TO DO: Please reproduce the records exactly, leaving out any pictures.

== LISTED ENTRIES

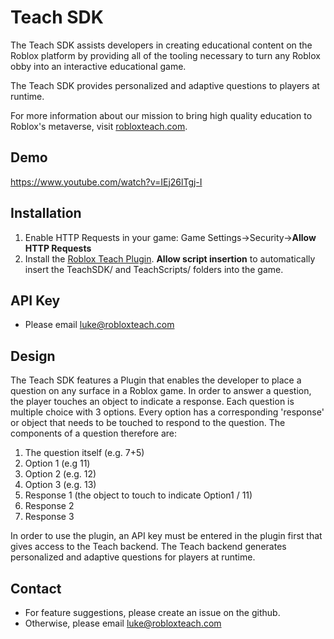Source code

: # Teach SDK
The Teach SDK assists developers in creating educational content on the Roblox platform by providing all of the tooling necessary to turn any Roblox obby into an interactive educational game. 

The Teach SDK provides personalized and adaptive questions to players at runtime.

For more information about our mission to bring high quality education to Roblox's metaverse, visit [robloxteach.com](robloxteach.com).

## Demo
https://www.youtube.com/watch?v=IEj26lTgj-I
## Installation
1. Enable HTTP Requests in your game: Game Settings->Security->**Allow HTTP Requests**
2. Install the [Roblox Teach Plugin](https://www.roblox.com/library/9415678965/Teach-Plugin). **Allow script insertion** to automatically insert the TeachSDK/ and TeachScripts/ folders into the game.

## API Key
* Please email luke@robloxteach.com

## Design
The Teach SDK features a Plugin that enables the developer to place a question on any surface in a Roblox game. In order to answer a question, the player touches an object to indicate a response. Each question is multiple choice with 3 options. Every option has a corresponding 'response' or object that needs to be touched to respond to the question. The components of a question therefore are:
1. The question itself (e.g. 7+5)
2. Option 1 (e.g 11)
3. Option 2 (e.g. 12)
4. Option 3 (e.g. 13)
5. Response 1 (the object to touch to indicate Option1 / 11)
6. Response 2 
7. Response 3

In order to use the plugin, an API key must be entered in the plugin first that gives access to the Teach backend. The Teach backend generates personalized and adaptive questions for players at runtime. 

## Contact
* For feature suggestions, please create an issue on the github.
* Otherwise, please email luke@robloxteach.com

====

WRITTEN RESPONSE:
Source code

: # Teach SDK
The Teach SDK assists developers in creating educational content on the Roblox platform by providing all of the tooling necessary to turn any Roblox obby into an interactive educational game. 

The Teach SDK provides personalized and adaptive questions to players at runtime.

For more information about our mission to bring high quality education to Roblox's metaverse, visit [robloxteach.com](robloxteach.com).

## Demo
https://www.youtube.com/watch?v=IEj26lTgj-I
## Installation
1. Enable HTTP Requests in your game: Game Settings->Security->**Allow HTTP Requests**
2. Install the [Roblox Teach Plugin](https://www.roblox.com/library/9415678965/Teach-Plugin). **Allow script insertion** to automatically insert the TeachSDK/ and TeachScripts/ folders into the game.

## API Key
* Please email luke@robloxteach.com

## Design
The Teach SDK features a Plugin that enables the developer to place a question on any surface in a Roblox game. In order to answer a question, the player touches an object to indicate a response. Each question is multiple choice with 3 options. Every option has a corresponding 'response' or object that needs to be touched to respond to the question. The components of a question therefore are:
1. The question itself (e.g. 7+5)
2. Option 1 (e.g 11)
3. Option 2 (e.g. 12)
4. Option 3 (e.g. 13)
5. Response 1 (the object to touch to indicate Option1 / 11)
6. Response 2 
7. Response 3

In order to use the plugin, an API key must be entered in the plugin first that gives access to the Teach backend. The Teach backend generates personalized and adaptive questions for players at runtime. 

## Contact
* For feature suggestions, please create an issue on the github.
* Otherwise, please email luke@robloxteach.com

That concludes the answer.